Autore: Cecile Bertod
Editore: Leone Editore
Copertina flessibile: 466 pagine
Stampa: 18/06/2020
Dove trovarlo:
Ok,
lo ammetto e ne prendo umilmente atto: non scrivo recensioni da un po', ma, a
mia discolpa, devo necessariamente ammettere che le ragioni della mia latitanza
sono validissime, quantomeno lo sono dal mio punto di vista. Innanzitutto il
lavoro. Ebbene sì, il lavoro, non per mia volontà sia chiaro, mi ha indebitamente
sottratto più tempo del previsto e, nel frattempo, giusto per non farmi mancare
assolutamente nulla, ho concluso gli esami universitari, ho scritto la mia
bella tesi sperimentale sulla Divina
Commedia, ho compreso il meccanismo delle revisioni sul foglio word e sono
ad un passo dalla laurea. Per me inizia una nuova vita: da mezza occupata part
time senza la laurea, sto per diventare mezza occupata part time con la laurea.

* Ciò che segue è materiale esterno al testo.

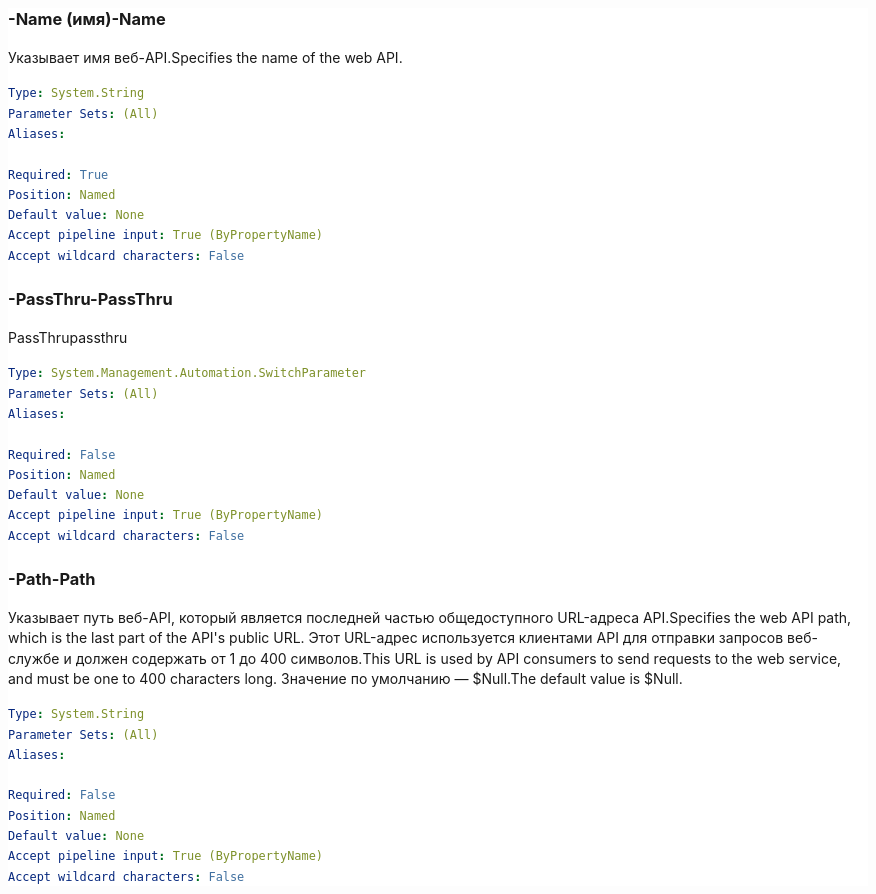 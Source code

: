 ### <span data-ttu-id="5749f-130">-Name (имя)</span><span class="sxs-lookup"><span data-stu-id="5749f-130">-Name</span></span>
<span data-ttu-id="5749f-131">Указывает имя веб-API.</span><span class="sxs-lookup"><span data-stu-id="5749f-131">Specifies the name of the web API.</span></span>

```yaml
Type: System.String
Parameter Sets: (All)
Aliases:

Required: True
Position: Named
Default value: None
Accept pipeline input: True (ByPropertyName)
Accept wildcard characters: False
```

### <span data-ttu-id="5749f-132">-PassThru</span><span class="sxs-lookup"><span data-stu-id="5749f-132">-PassThru</span></span>
<span data-ttu-id="5749f-133">PassThru</span><span class="sxs-lookup"><span data-stu-id="5749f-133">passthru</span></span>

```yaml
Type: System.Management.Automation.SwitchParameter
Parameter Sets: (All)
Aliases:

Required: False
Position: Named
Default value: None
Accept pipeline input: True (ByPropertyName)
Accept wildcard characters: False
```

### <span data-ttu-id="5749f-134">-Path</span><span class="sxs-lookup"><span data-stu-id="5749f-134">-Path</span></span>
<span data-ttu-id="5749f-135">Указывает путь веб-API, который является последней частью общедоступного URL-адреса API.</span><span class="sxs-lookup"><span data-stu-id="5749f-135">Specifies the web API path, which is the last part of the API's public URL.</span></span>
<span data-ttu-id="5749f-136">Этот URL-адрес используется клиентами API для отправки запросов веб-службе и должен содержать от 1 до 400 символов.</span><span class="sxs-lookup"><span data-stu-id="5749f-136">This URL is used by API consumers to send requests to the web service, and must be one to 400 characters long.</span></span>
<span data-ttu-id="5749f-137">Значение по умолчанию — $Null.</span><span class="sxs-lookup"><span data-stu-id="5749f-137">The default value is $Null.</span></span>

```yaml
Type: System.String
Parameter Sets: (All)
Aliases:

Required: False
Position: Named
Default value: None
Accept pipeline input: True (ByPropertyName)
Accept wildcard characters: False
```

Un vero salto di qualità, ne sono consapevole! Ora converrete certamente con me
che gli unici libri divorati dalla sottoscritta negli ultimi mesi siano stati
testi monografici e voci enciclopediche e non potevo certo recensire La guerra della lingua. Ineffabilità,
retorica e narrativa nella «Commedia» di Dante, nonostante sia
stata una lettura a dir poco illuminante, o La punta del disio. Semantica
del desiderio nella Commedia. Beh, avrei anche potuto, ma non sono certa sarei
riuscita a rintracciare affinità con la punta del disio decantata da
Pertile, anche perchè l’unica punta del disio della sottoscritta
ultimamente pare essere la Nutella. Pensate possa essere considerata una
semantica del desiderio? Il bisogno di Nutella c’è sicuramente;ho qualche
perplessità sulla semantica!
A tal proposito sappiate
che, proprio mentre stavo concludendo l’ultimo capitolo della
tesi, mi sono imbattuta in un romanzo carinissimo, dalla sfavillante copertina
bianca, romanzo comprato da mia sorella e lasciato ad avvizzire sul comodino
accanto al letto tra un panino con prosciutto e provola smangiucchiato, un
calice di vino completamente vuoto ed un paio di etichette di Zara
bruciacchiate, ah avevo dimenticato la Yankee Candle, non sia mai detto! Mai
dimenticare la candela da 30 euro che il genio di mia sorella ha comprato e
rotto, ma la accende lo stesso, perché “è una Yankee Candle”! Peccato per la
folata di fumo grigiastro che emana ogni volta che viene spenta, ma va bene, è
una Yankee Candle!
Prima
della allampanata dissertazione sulla Yankee Candle stavo parlando del mio occhio
che, distratto dal suo compito di vigilare sull’ortografia della mia tesi, si è
negligentemente posato sul comodino nell’angolo della stanza. Ora io non so se
sia stato richiamato dalla Yankee Candle, dal calice di vino o, più
probabilmente dalle etichette di Zara, fatto stà che ha deciso di vagare da
quelle parti e, proprio mentre stava vagliando la possibilità di ingurgitare
ciò che era rimasto del panino e riempire il calice con del vino bianco
ghiacciato, ha visto lo sbrilluccichìo della copertina del summenzionato
romanzo spiccare tra i detriti lasciati ad appassire accanto al letto. Mi pare
scontato dire che la sottoscritta, nonostante fosse alquanto combattuta, alla
fine ha deciso di dare una sbirciata alla copertina. In mia difesa devo assicurare
che il romanzo mi ha praticamente chiamata, con particolare tenacia aggiungerei.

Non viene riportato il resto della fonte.